Although Bayonne Mayor Joseph Doria has not yet announced that he will resign as mayor to take up a post in state government, local officials say he is likely to do so after Labor Day.
City Council President Vincent Lo Re would take over as interim mayor if Doria leaves.
Doria is expected to accept an offer to fill the vacant seat of the chairman of the state Department of Community Affairs.
The DCA is considered one of the most powerful departments in state government overseeing nearly every aspect of municipal government operations from how budgets are processed to the regulation of construction codes. The chairman also sits as the chairman of the New Jersey Meadowlands Commission, which oversees development and other issues along the Hackensack River watershed.
Doria is expected to accept the appointment at some point after Labor Day, but most likely will make an announcement the week following the remembrance ceremonies of Sept. 11.
The state position was vacated by Susan Bass Levin on July 1 when she accepted a position as deputy director of the Port of Authority of New York and New Jersey. While the post is being temporarily filled by Charles A. Richman, the deputy commissioner for the DCA, sources say pressure is mounting for Doria to make the move soon.
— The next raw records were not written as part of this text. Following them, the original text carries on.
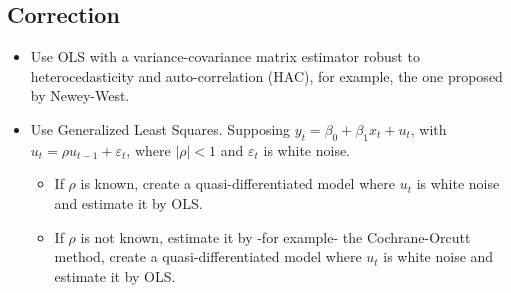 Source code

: \documentclass[10pt, a4paper, landscape]{extarticle}
\begin{document}
\begin{multicols}{3}
\subsection*{Correction}

\begin{itemize}[leftmargin=*]
	\item Use OLS with a variance-covariance matrix estimator robust to heterocedasticity and auto-correlation (HAC), for example, the one proposed by Newey-West.
	\item Use Generalized Least Squares. Supposing $y_t = \beta_0 + \beta_1 x_t + u_t$, with $u_t = \rho u_{t - 1} + \varepsilon_t$, where $\lvert \rho \rvert < 1$ and $\varepsilon_t$ is white noise.
	\begin{itemize}[leftmargin=*]
		\item If $\rho$ is known, create a quasi-differentiated model where $u_t$ is white noise and estimate it by OLS.
		\item If $\rho$ is not known, estimate it by -for example- the Cochrane-Orcutt method, create a quasi-differentiated model where $u_t$ is white noise and estimate it by OLS.
	\end{itemize}
\end{itemize}

\end{multicols}
\end{document}
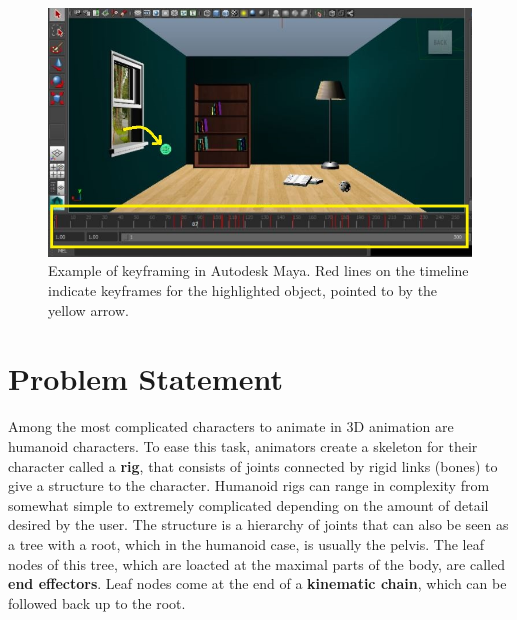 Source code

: \begin{figure}[h!]
\centering
\includegraphics[scale=0.5]{img/keyframing}
\caption{Example of keyframing in Autodesk Maya. Red lines on the timeline indicate keyframes for the highlighted object, pointed to by the yellow arrow.}
\label{fig:keyframes}
\end{figure}

\section{Problem Statement}

Among the most complicated characters to animate in 3D animation are humanoid characters. To ease this task, animators create a skeleton for their character called a \textbf{rig}, that consists of joints connected by rigid links (bones) to give a structure to the character. Humanoid rigs can range in complexity from somewhat simple to extremely complicated depending on the amount of detail desired by the user. The structure is a hierarchy of joints that can also be seen as a tree with a root, which in the humanoid case, is usually the pelvis. The leaf nodes of this tree, which are loacted at the maximal parts of the body, are called \textbf{end effectors}. Leaf nodes come at the end of a \textbf{kinematic chain}, which can be followed back up to the root.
To take the post, Doria must relinquish his posts as mayor and state senator. Under state law, Lo Re, as council president, will assume Doria’s duties as interim mayor for 30 days, allowing the City Council to select a replacement to serve out the 14 months until the November 2008 special election for mayor.
If the council cannot come up with a replacement within 30 days, Lo Re becomes the acting mayor until the special election.
Because the announcement will not likely come until after Sept. 8, the special election to replace him would be put off until November of 2008.
Election this year, or next?
“At first, I didn’t think Joe would be leaving,” said Lo Re last week. “But recently, I began to see all the signs that he is.”
Lo Re predicted that the next year would be one of difficult choices and serious changes in the city administration.
Lo Re had asked Doria to make the decision before, rather than after, Sept. 8 so that a special election might be held this November. But Lo Re said he believed Doria would not make the announcement until later.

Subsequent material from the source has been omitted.